The U.S. Senate is expected to approve a sweeping revamp of financial rules this week.
Of all the surprises that entails — about a dozen Democrats signing on, Republicans leaving a lot of the much-maligned Dodd-Frank legislation intact — the biggest is the lack of goodies for Wall Street.
Some big banks are lobbying right up to the vote in hopes of salvaging a victory because the legislation probably marks the last time lawmakers with full plates will take up financial regulations before November’s crucial midterm elections. After that, it’s anyone’s guess when the industry will get another chance at relief.
“Is there something more that is going to happen this Congress? You can make the case that it is hard to see,” said Ken Bentsen, chief executive officer of the Securities Industry and Financial Markets Association, a Wall Street lobbying group.
The bill has a good chance of becoming law. The U.S. House and President Donald Trump are eager to pass legislation reforming the 2010 Dodd-Frank Act, and White House staff have been making calls to lawmakers to build support.

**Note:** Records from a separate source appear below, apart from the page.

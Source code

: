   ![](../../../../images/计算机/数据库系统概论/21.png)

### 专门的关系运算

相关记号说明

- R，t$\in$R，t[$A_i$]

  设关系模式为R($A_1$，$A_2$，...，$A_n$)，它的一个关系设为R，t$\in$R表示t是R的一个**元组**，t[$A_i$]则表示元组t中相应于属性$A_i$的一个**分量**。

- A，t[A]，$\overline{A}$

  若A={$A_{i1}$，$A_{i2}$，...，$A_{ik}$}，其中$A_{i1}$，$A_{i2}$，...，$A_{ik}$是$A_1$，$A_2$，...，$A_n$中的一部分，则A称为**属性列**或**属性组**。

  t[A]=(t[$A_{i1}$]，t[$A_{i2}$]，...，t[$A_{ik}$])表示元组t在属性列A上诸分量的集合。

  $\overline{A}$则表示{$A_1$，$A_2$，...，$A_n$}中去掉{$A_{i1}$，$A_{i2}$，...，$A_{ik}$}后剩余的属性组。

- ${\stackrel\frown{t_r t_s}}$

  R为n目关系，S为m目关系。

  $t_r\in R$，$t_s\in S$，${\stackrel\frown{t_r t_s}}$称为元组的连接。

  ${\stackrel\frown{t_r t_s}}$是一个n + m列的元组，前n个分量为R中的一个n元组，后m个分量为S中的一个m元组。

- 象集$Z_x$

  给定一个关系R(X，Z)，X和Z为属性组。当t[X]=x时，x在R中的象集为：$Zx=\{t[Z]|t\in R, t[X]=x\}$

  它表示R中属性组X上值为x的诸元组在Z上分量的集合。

Sponsored by Senate Banking Committee Chairman Mike Crapo, R-Idaho, the bill seems intent on not helping the giant financial institutions that fueled populist anger in the lead-up to the 2008 crisis, and other firms that have continued to trigger criticism.
Megabanks like JPMorgan Chase & Co. and Bank of America Corp. could walk away almost empty-handed. And Equifax Inc. — the credit company that left millions of consumers vulnerable to identify theft after being hacked last year — might even be punished with tougher rules.

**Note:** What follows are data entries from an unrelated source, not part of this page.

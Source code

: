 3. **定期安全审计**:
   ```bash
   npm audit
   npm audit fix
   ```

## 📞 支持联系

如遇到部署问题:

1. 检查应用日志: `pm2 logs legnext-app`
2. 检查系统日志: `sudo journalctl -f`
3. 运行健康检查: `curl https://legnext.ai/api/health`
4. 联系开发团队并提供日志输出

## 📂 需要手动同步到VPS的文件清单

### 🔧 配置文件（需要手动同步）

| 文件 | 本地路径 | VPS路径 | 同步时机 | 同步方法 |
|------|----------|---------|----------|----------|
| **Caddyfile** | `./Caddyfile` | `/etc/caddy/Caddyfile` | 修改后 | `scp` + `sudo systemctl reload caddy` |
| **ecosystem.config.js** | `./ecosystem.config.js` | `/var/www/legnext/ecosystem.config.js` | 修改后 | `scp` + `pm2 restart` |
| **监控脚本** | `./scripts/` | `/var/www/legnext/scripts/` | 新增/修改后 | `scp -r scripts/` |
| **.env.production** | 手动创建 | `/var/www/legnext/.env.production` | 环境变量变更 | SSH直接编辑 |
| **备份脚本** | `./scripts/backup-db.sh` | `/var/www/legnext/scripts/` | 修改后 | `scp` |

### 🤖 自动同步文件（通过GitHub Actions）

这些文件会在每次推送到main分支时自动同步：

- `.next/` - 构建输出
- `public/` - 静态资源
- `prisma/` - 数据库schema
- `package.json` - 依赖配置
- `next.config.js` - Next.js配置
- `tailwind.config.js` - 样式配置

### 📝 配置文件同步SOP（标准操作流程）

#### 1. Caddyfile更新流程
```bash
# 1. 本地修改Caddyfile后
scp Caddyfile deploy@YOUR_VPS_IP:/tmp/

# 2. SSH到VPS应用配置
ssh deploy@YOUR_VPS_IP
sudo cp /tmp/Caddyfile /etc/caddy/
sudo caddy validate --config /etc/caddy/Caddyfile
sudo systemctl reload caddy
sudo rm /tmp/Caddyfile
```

But it’s with government regulators, and not necessarily Congress, where Wall Street has known it would get most of its victories.
With agencies like the Consumer Financial Protection Bureau and Office of the Comptroller of the Currency overseen by industry-friendly officials, among the regulations expected to be relaxed are the Volcker Rule, which prohibits banks from trading with their own cash, and lending rules that put brakes on predatory loans.
A core component of Crapo’s bill is giving small banks relief from a key provision in Dodd-Frank that they’ve been fighting to change for years.
It would raise to $250 billion from $50 billion the asset threshold for banks to be subject to stricter Federal Reserve oversight, freeing firms like American Express Co. and SunTrust Banks Inc. from higher compliance costs associated with being considered “systemically important financial institutions,” or SIFIs.
Among the bill’s biggest losers are large regional firms like Capital One Financial Corp. and PNC Financial Services Group Inc., whose SIFI designations would remain.
The legislation does allow big banks to include municipal bonds in required stockpiles of assets that could be sold to provide funding in a crisis.
It’s a modification JPMorgan and Citigroup Inc., especially, have pushed for years.
Wall Street is still lobbying for changes to the bill, including making one regulator responsible for the Volcker Rule, instead of the five agencies that now have a role in its implementation.